I try to achieve the same what dlply does with data.table
. So just as a very simple example:
library(plyr)
library(data.table)
dt <- data.table( p = c("A", "B"), q = 1:2 )
dlply( dt, "p", identity )
$A
p q
1 A 1
$B
p q
1 B 2
dt[ , identity(.SD), by = p ]
p q
1: A 1
2: B 2
foo <- function(x) as.list(x)
dt[ , foo(.SD), by = p ]
p q
1: A 1
2: B 2
Obviously the return values of foo
are collapsed to one data.table
. And I don't want to use dlply
because it passes the split data.tables
as data.frames
to foo
which makes further data.table operations within foo
inefficient.
Here's a more data.table
oriented approach:
setkey(dt, p)
dt[, list(list(dt[J(.BY[[1]])])), by = p]$V1
#[[1]]
# p q
#1: A 1
#
#[[2]]
# p q
#1: B 2
There are more data.table
style alternatives to the above but that seems to be the fastest - here's a comparison with lapply
:
dt <- data.table( p = rep( LETTERS[1:25], 1E6), q = 25*1E6, key = "p" )

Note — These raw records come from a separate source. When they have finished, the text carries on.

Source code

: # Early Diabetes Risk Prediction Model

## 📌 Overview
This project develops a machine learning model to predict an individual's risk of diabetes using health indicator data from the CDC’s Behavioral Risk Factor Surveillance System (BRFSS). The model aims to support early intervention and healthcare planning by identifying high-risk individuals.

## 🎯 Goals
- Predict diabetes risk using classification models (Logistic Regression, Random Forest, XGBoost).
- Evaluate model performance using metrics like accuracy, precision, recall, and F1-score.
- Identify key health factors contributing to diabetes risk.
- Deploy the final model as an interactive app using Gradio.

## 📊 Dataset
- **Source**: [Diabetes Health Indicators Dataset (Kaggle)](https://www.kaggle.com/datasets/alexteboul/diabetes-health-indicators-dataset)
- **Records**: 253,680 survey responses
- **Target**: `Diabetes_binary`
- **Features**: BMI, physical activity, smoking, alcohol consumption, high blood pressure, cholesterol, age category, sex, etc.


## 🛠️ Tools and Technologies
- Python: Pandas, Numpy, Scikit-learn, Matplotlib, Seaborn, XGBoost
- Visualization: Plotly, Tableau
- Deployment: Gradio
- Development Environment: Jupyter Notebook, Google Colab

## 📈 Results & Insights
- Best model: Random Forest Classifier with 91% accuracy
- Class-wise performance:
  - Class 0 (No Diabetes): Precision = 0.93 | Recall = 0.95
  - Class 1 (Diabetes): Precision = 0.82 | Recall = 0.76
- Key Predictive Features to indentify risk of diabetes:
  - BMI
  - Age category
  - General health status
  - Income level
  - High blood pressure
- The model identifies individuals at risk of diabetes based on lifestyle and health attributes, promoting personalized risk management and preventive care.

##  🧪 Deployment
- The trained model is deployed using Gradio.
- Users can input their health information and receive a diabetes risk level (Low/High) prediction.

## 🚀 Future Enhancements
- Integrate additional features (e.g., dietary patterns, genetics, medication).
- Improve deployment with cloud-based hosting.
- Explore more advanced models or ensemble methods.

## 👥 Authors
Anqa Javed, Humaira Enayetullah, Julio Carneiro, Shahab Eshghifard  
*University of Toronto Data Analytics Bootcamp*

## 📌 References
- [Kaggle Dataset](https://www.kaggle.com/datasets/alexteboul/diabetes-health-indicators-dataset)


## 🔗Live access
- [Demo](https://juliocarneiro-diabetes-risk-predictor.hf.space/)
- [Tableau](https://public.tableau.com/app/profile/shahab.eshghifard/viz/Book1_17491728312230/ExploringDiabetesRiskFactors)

microbenchmark(dt[, list(list(dt[J(.BY[[1]])])), by = p]$V1, lapply(unique(dt$p), function(x) dt[x]), times = 10)
#Unit: seconds
# expr min lq median uq max neval
#dt[, list(list(dt[J(.BY[[1]])])), by = p]$V1 1.111385 1.508594 1.717357 1.966694 2.108188 10
# lapply(unique(dt$p), function(x) dt[x]) 1.871054 1.934865 2.216192 2.282428 2.367505 10
Try this:
> split(dt, dt[["p"]])
$A
p q
1: A 1
$B
p q
1: B 2
Regarding G. Grothendieck's answer I was curious how well split performs:
dt <- data.table( p = rep( LETTERS[1:25], 1E6), q = 25*1E6, key = "p" )
system.time(
ll <- split(dt, dt[ ,p ] )
)
user system elapsed
5.237 1.340 6.563
system.time(
ll <- lapply( unique(dt[,p]), function(x) dt[x] )
)
user system elapsed
1.179 0.363 1.541
So if there is no better answer, I'd stick with
lapply( unique(dt[,p]), function(x) dt[x] )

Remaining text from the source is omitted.